Mortgage insurance (MI) pays the lender if you default on your mortgage. Also called private mortgage insurance (PMI), it is generally required by the lender if your down payment is less than 20% for conventional financing. You the borrower pay the premiums, which are typically included in your monthly mortgage payment unless you finance them into your loan amount or pay for them upfront when you close on the loan. Fees for PMI vary depending on the size of the down payment and your credit score. The fees are lower the higher your credit score and the closer your down payment is to 20%. For conventional loans, you no longer need to pay for mortgage insurance once you’ve paid down your principal so that you owe only 78% of the value of your home if you occupy the home as your primary residence.
The Federal Housing Administration (FHA) is a government agency that requires mortgage insurance. This insurance is tied to their FHA insured loans, which have lower down payment and credit score requirements.
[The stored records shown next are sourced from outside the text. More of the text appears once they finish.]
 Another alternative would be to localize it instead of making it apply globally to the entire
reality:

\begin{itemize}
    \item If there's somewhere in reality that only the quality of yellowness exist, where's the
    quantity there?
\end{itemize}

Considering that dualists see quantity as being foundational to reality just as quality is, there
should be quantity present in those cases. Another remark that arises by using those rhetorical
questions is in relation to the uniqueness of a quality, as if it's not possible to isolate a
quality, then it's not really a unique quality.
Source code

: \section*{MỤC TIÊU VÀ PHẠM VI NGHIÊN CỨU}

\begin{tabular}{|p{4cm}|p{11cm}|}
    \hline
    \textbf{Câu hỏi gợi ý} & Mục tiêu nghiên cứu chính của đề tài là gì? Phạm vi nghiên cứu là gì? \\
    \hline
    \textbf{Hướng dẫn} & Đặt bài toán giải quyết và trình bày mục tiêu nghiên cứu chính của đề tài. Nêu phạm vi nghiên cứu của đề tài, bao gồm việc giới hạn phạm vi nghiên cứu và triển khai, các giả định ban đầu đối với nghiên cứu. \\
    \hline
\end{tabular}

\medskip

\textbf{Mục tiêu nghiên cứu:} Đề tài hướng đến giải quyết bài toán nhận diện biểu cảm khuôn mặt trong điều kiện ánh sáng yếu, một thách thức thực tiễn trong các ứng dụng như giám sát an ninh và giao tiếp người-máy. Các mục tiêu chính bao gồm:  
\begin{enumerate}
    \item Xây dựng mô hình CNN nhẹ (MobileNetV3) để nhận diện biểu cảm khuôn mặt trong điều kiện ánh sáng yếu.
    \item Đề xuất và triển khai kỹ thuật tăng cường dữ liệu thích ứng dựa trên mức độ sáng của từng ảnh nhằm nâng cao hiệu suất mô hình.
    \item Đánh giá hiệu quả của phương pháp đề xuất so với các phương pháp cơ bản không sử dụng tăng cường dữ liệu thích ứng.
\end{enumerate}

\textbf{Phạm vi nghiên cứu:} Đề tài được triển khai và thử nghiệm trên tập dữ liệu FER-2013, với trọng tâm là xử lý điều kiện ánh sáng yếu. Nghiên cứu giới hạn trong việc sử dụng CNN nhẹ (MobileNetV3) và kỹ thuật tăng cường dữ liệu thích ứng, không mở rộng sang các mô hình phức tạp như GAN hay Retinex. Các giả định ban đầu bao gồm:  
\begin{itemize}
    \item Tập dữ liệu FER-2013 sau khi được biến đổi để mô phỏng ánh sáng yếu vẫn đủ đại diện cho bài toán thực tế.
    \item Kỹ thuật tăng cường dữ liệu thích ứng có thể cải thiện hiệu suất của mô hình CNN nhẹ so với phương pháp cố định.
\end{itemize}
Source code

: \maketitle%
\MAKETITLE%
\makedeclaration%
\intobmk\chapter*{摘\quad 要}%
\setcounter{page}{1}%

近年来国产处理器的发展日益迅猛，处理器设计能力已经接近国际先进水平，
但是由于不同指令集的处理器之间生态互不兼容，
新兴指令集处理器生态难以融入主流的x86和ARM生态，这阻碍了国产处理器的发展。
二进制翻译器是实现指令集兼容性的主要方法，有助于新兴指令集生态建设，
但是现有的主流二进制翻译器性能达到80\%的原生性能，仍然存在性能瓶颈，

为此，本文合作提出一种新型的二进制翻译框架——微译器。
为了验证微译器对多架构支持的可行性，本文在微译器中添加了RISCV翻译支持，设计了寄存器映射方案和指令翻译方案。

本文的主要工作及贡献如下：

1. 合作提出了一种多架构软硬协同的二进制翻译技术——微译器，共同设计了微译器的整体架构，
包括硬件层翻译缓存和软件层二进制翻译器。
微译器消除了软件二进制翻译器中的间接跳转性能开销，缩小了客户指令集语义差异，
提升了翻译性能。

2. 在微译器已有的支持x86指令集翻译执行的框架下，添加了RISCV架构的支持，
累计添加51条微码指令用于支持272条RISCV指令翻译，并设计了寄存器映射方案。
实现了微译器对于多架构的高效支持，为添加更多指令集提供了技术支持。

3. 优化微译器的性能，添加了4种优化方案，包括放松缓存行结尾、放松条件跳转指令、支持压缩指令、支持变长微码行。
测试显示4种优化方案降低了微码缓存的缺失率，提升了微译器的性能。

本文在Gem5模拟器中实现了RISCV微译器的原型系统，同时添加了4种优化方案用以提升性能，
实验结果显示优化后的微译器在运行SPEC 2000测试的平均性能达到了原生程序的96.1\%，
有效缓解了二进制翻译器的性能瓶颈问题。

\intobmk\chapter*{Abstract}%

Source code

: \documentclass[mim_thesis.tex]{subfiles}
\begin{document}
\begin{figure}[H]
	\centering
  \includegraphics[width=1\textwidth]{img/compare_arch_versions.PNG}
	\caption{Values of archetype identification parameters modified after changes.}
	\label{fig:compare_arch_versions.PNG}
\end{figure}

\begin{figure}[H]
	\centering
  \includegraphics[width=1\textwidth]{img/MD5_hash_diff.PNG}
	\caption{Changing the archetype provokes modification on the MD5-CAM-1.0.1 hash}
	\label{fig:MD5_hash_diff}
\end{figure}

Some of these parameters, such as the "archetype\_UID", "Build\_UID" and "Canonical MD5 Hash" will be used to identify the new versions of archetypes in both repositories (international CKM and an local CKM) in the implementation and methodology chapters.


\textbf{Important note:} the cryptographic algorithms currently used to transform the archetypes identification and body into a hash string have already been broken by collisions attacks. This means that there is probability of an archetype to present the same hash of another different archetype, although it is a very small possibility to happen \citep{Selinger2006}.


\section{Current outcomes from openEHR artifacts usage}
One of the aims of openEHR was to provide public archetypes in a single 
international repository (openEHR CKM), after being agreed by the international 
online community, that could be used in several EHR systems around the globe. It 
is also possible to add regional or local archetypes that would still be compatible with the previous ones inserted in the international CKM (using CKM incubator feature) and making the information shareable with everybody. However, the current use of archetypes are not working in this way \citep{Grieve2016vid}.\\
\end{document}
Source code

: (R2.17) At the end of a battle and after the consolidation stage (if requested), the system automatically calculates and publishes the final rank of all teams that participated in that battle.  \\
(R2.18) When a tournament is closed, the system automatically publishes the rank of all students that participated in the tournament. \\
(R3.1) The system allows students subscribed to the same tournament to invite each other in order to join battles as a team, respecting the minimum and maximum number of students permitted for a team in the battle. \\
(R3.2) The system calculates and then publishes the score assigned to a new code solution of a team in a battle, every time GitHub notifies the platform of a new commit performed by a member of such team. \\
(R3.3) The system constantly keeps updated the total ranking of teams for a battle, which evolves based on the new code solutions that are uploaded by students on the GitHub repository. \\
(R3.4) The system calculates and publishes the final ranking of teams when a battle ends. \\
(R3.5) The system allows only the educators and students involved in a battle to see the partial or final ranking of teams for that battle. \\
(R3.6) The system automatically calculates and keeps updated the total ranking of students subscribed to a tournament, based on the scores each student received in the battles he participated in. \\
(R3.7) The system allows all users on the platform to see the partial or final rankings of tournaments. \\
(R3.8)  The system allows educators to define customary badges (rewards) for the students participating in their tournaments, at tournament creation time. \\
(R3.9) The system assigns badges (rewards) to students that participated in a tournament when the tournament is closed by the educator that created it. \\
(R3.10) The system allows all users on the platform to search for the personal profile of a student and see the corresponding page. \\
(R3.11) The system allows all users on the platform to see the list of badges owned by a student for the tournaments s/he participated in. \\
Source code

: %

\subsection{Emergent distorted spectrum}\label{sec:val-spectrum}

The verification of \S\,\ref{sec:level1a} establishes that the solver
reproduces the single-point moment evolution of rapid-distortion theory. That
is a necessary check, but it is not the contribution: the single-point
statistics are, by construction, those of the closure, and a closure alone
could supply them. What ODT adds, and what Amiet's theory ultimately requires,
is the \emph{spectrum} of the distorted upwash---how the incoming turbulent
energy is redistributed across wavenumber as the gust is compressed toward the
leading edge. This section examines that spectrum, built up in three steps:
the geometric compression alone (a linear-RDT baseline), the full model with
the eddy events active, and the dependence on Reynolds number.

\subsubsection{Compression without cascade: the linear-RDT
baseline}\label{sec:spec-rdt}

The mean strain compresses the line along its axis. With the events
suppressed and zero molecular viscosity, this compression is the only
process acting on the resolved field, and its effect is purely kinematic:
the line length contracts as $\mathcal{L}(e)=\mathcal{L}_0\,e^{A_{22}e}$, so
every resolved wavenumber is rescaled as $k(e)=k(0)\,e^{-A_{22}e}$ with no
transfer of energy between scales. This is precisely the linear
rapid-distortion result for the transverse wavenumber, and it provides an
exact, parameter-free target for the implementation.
With FHA mortgage insurance, you have an upfront insurance that is typically financed into the loan amount and an annual premium that is required to be paid monthly, in your monthly mortgage payment. The monthly mortgage insurance for FHA loans varies depending on when your loan originated. Current regulations retain monthly insurance for the life of the loan, regardless of your loan to value. Most borrowers that have seen an appreciation in their home value will refinance to a conventional loan when their equity in their home reaches 80% of the value.
PMI premiums may be tax deductible some years, depending upon how Congress votes on the matter. Always consult a tax professional before making any decision with tax implications.